An interesting challenge when designing Saga, is handling failure scenarios. If a business rule is violated, an application can simply roll back and ask the transactions. Any updates that were previously made simply disappear. A saga cannot automatically roll back when a step fails. Since the change is made by the previous steps have already been committed. A saga must instead use compensating transactions to undo what was done previously. Here's how the create Order Saga uses compensating transactions.

If the reserve credit step fails because either the customer ID is invalid or the customer has sufficient credit, the Saga executes a compensating transaction to undo the creation of the order. This compensating transaction performs a semantic undo by changing the state of the order to reject it. Abstractly, we can view a Saga as a sequence of steps one: T1, T2, T3, and so on. Each step, except the last, has a corresponding compensating transaction. C1 undoes what T1 did, C2 undoes T2, and so on. The T transaction are executed one after the other. If a T transaction fails, the C transactions for the preceding steps are executed sequentially in the reverse order. A Saga's implementation logic needs to coordinate the execution of these steps.

There are two coordination mechanisms. The first is orchestration, where a centralized orchestrator tells the participants what to do.
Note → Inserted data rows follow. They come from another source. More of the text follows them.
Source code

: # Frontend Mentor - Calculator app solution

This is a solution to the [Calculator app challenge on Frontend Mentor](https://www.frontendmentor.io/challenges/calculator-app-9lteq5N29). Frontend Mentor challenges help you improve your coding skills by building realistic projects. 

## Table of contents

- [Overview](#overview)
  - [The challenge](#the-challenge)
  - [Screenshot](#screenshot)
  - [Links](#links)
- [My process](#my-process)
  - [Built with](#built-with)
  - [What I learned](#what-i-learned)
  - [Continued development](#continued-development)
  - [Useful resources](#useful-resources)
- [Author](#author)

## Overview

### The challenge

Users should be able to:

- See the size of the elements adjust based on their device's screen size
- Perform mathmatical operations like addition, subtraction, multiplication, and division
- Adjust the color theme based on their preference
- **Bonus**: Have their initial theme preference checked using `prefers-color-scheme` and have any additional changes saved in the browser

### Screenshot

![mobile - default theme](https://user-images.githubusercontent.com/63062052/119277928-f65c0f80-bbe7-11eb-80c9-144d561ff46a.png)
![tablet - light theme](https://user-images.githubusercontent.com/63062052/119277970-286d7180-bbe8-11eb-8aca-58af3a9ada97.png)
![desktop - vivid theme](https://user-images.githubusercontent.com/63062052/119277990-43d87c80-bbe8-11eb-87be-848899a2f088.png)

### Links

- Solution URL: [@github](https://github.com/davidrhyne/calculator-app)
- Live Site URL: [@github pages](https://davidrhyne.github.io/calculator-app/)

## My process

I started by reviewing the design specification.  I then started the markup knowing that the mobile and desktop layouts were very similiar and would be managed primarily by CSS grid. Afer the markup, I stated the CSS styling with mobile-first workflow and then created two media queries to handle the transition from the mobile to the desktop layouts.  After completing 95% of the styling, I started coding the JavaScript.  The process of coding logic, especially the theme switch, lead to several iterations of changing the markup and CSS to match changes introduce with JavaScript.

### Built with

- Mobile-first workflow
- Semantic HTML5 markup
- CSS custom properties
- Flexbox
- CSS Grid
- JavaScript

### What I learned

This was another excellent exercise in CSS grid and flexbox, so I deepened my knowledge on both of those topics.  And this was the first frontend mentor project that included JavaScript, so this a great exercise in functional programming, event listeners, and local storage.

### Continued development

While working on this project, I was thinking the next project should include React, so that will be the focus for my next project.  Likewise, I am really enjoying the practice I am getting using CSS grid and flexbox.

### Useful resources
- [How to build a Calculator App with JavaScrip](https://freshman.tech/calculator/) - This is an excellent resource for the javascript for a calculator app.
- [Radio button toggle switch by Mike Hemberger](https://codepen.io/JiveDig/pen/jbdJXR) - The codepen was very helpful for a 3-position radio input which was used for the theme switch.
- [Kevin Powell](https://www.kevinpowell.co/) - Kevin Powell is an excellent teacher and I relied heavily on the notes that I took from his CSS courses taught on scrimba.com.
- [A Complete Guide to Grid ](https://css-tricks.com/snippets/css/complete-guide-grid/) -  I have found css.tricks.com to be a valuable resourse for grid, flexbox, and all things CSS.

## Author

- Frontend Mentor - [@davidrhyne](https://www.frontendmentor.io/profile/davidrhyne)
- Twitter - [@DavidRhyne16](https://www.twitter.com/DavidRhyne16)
Orchestration-based Saga use command and reply messages. If you want to know more about those, please look at either my website book or online boot camp. In this talk, I'm going to focus on the second option choreography-based sagas, which is a decentralized approach. A choreography based Saga uses events to coordinate the execution of the steps. Each step of the Saga updates an aggregate and publishes an event. That event is consumed by an event handler in some other service, which updates an aggregate, publishes an event, and so on. Let's look at the choreography based version of the Create Order Saga. When the Order Service receives a request to create an order, it creates the order and publishes an order created event. It sends that event to an Order Events Channel, which is a published subscribed channel. One of the consumers of that channel is the customer service. It receives the order created event and attempts to reserve credit. It then publishes an event indicate the outcome to the Customer Events channel. It publishes either a credit reserved event or a credit limit exceeded event. One of the consumers of the customer events channel is the order service. Depending on the event type, it will either approve or reject the order.

As you can see, events enable you to implement transactions that span services in a loosely coupled way. As you might expect, however, choreography based Saga are not a silver bullet. Sometimes orchestration based Saga are a better choice. Moreover, Saga, in general, are not a silver bullet either, and have both benefits and drawbacks. Let's now look at how to implement queries that span services using events. As quite common in a microservice architecture to have queries that retrieve data from multiple services. For example, the query find orders for customer, returns the orders along with the information about the customer.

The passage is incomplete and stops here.